Data to use below:

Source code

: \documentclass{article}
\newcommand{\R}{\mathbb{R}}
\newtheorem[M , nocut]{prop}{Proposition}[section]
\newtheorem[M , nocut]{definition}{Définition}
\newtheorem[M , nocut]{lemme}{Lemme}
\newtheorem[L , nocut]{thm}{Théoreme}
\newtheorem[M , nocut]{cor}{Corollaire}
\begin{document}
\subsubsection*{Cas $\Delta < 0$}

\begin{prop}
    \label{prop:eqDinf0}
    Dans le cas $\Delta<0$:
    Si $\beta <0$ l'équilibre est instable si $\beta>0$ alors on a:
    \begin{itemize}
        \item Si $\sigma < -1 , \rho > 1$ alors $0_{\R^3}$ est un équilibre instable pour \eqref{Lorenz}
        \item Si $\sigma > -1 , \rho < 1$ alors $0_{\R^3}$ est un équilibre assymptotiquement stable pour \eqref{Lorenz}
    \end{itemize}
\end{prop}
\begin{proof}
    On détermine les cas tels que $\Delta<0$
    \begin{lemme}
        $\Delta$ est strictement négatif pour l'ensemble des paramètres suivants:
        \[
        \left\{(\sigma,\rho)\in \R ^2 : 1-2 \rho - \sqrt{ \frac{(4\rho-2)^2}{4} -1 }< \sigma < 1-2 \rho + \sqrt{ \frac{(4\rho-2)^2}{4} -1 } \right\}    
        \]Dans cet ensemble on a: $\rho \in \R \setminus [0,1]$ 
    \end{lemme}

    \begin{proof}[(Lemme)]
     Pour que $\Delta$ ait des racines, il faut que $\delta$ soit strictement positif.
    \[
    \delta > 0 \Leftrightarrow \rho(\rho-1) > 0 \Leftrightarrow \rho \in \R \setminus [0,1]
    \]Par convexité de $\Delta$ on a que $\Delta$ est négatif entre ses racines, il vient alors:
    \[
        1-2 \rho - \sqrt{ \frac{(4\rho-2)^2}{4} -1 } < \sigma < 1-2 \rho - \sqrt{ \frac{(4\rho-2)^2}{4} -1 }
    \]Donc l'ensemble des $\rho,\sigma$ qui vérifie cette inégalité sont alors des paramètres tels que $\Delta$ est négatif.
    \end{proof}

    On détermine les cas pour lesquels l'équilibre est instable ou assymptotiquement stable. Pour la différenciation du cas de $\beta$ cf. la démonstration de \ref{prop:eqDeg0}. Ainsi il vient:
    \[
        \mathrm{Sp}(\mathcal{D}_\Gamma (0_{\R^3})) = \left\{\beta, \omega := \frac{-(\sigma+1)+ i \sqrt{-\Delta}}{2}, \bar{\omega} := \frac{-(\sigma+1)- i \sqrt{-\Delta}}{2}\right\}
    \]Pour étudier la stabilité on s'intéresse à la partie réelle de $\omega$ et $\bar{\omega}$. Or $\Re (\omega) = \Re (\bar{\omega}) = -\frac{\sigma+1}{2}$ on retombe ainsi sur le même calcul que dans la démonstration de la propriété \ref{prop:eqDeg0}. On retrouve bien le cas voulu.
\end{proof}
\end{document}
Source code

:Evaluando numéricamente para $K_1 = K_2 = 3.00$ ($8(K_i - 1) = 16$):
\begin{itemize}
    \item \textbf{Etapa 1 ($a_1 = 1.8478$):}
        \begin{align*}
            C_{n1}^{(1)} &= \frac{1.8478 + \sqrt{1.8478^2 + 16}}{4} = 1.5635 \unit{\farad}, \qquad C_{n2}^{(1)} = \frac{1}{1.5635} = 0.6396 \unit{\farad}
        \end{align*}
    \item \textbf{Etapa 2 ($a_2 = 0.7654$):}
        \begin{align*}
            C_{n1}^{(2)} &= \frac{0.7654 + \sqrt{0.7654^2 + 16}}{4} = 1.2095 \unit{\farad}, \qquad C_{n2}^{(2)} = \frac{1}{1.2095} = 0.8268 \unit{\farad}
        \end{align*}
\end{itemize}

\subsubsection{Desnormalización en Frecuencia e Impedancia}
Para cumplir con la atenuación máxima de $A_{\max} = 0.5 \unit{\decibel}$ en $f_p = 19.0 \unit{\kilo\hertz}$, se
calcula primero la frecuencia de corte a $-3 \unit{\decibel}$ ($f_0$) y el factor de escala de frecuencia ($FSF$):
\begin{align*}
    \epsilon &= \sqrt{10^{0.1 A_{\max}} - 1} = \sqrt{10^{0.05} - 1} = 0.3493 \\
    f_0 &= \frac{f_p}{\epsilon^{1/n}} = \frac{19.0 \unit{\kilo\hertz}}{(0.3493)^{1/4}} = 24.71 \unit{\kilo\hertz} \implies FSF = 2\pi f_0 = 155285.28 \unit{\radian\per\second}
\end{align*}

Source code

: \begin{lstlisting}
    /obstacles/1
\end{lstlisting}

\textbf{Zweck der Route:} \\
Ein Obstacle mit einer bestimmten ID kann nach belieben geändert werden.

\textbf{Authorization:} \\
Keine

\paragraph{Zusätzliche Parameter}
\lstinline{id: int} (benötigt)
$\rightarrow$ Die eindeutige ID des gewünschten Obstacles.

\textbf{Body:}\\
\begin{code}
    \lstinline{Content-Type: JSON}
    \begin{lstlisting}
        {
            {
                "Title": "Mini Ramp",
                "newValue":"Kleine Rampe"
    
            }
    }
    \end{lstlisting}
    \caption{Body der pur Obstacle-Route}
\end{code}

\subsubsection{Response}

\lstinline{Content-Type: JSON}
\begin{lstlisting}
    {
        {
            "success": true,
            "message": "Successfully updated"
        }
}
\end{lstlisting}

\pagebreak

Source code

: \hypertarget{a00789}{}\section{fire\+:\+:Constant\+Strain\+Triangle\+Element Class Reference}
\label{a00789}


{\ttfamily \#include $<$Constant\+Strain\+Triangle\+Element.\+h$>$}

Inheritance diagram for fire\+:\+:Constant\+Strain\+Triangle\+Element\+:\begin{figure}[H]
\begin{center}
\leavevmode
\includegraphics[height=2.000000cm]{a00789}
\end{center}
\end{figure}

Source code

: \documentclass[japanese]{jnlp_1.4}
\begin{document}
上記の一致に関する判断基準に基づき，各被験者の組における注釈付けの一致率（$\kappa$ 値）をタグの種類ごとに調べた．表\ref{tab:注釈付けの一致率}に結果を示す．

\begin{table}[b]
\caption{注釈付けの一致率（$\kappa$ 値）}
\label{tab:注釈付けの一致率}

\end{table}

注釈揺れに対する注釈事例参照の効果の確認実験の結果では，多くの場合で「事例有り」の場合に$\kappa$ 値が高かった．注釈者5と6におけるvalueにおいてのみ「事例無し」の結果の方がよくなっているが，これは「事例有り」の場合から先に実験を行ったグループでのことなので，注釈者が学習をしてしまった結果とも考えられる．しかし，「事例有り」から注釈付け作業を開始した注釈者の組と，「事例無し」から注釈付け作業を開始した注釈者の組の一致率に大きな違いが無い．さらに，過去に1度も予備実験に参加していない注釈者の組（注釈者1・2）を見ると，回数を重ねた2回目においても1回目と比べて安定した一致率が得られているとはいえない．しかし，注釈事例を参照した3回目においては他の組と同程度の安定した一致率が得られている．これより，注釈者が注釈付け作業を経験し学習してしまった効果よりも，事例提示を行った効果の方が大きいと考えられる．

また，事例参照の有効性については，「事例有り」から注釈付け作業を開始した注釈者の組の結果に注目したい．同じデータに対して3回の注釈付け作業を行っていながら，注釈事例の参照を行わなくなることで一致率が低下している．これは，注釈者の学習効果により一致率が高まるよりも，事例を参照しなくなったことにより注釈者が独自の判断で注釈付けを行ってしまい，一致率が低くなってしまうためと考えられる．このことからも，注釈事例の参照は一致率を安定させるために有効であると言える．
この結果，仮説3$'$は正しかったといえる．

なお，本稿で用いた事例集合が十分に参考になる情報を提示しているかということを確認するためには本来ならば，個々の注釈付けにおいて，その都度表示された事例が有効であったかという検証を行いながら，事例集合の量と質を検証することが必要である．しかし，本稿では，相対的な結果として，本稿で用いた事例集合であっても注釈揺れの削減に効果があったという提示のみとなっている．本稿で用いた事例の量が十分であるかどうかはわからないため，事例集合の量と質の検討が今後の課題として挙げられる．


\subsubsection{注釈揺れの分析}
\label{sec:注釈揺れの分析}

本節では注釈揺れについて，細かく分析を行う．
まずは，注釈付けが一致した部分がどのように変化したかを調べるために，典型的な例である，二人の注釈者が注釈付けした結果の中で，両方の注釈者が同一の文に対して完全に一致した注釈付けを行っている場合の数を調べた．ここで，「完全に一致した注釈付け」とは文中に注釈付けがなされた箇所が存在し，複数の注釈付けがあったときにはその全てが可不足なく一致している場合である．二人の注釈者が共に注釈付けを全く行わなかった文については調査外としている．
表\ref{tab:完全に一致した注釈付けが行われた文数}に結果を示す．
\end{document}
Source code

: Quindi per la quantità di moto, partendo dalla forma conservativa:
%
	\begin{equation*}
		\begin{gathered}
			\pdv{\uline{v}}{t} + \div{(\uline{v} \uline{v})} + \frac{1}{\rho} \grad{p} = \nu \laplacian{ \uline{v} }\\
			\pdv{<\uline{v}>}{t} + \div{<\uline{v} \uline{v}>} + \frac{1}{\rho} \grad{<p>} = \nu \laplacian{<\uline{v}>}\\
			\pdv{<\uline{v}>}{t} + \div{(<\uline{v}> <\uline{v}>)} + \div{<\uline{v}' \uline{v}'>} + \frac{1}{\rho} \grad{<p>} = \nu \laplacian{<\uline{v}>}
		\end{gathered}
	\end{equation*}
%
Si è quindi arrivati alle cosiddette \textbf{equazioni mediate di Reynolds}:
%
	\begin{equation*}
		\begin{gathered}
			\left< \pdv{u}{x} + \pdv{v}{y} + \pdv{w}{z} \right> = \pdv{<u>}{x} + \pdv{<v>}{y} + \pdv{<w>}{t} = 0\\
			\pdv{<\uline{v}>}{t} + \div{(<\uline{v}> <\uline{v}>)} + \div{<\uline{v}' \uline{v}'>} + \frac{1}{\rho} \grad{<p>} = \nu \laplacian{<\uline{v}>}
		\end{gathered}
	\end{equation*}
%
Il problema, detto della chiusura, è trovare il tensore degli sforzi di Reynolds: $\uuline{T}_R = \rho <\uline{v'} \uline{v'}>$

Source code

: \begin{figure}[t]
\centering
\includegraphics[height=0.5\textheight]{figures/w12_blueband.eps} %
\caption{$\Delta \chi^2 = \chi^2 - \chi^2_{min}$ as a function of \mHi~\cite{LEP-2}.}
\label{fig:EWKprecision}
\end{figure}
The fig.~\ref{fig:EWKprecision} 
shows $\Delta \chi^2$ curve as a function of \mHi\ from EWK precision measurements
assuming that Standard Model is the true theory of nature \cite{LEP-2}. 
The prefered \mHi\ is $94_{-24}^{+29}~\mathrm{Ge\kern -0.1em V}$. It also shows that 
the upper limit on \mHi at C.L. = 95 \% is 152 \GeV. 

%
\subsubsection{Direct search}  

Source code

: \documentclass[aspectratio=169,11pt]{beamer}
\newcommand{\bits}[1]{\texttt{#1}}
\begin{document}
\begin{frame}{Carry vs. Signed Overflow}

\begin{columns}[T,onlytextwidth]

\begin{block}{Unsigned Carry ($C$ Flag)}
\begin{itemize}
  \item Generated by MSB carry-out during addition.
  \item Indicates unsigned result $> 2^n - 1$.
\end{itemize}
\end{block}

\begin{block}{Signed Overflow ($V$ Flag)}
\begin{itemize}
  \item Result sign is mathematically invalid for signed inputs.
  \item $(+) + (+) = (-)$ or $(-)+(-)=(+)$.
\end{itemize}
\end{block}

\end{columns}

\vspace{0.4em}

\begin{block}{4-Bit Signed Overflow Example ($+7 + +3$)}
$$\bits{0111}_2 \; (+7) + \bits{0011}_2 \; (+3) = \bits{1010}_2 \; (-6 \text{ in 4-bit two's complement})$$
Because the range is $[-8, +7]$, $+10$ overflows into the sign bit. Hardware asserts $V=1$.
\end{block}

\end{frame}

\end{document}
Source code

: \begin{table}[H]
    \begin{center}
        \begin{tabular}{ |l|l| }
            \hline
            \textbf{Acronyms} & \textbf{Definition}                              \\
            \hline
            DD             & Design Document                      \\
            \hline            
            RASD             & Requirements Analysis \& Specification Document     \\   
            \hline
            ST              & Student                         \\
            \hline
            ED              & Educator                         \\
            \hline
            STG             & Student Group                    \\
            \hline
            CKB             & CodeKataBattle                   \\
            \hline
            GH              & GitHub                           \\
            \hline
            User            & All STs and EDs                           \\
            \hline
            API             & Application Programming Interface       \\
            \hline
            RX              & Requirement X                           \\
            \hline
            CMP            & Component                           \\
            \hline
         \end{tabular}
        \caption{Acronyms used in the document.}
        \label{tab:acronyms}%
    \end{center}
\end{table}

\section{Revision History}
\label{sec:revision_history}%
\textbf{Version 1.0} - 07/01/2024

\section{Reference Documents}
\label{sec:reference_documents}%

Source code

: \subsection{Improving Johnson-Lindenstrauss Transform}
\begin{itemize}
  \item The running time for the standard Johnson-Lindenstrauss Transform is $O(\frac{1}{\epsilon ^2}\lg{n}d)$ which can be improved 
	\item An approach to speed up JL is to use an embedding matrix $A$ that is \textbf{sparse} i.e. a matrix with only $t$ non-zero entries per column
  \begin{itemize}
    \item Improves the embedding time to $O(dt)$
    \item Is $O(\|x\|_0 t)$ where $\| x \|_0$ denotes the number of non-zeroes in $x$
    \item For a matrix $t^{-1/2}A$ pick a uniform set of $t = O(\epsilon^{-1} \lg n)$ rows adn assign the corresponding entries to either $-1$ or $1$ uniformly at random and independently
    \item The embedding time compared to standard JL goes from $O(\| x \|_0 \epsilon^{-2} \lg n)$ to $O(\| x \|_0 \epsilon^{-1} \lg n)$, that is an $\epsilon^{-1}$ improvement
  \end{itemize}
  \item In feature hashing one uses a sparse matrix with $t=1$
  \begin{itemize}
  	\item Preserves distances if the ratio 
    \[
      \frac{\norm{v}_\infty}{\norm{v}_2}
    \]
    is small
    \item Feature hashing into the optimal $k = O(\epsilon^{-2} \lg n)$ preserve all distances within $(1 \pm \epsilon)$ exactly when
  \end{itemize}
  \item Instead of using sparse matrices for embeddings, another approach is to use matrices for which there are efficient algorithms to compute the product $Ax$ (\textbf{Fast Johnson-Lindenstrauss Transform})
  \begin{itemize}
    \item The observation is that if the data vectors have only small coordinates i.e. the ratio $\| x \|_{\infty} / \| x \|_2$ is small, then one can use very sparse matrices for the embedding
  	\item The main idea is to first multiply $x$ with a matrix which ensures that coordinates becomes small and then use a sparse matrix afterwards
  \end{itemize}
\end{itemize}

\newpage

End of Data to use.

Which of the lines above hold the string "ensemble"? Copy each one.

Solution for this task:
        $\Delta$ est strictement négatif pour l'ensemble des paramètres suivants:
        \]Dans cet ensemble on a: $\rho \in \R \setminus [0,1]$ 
    \]Donc l'ensemble des $\rho,\sigma$ qui vérifie cette inégalité sont alors des paramètres tels que $\Delta$ est négatif.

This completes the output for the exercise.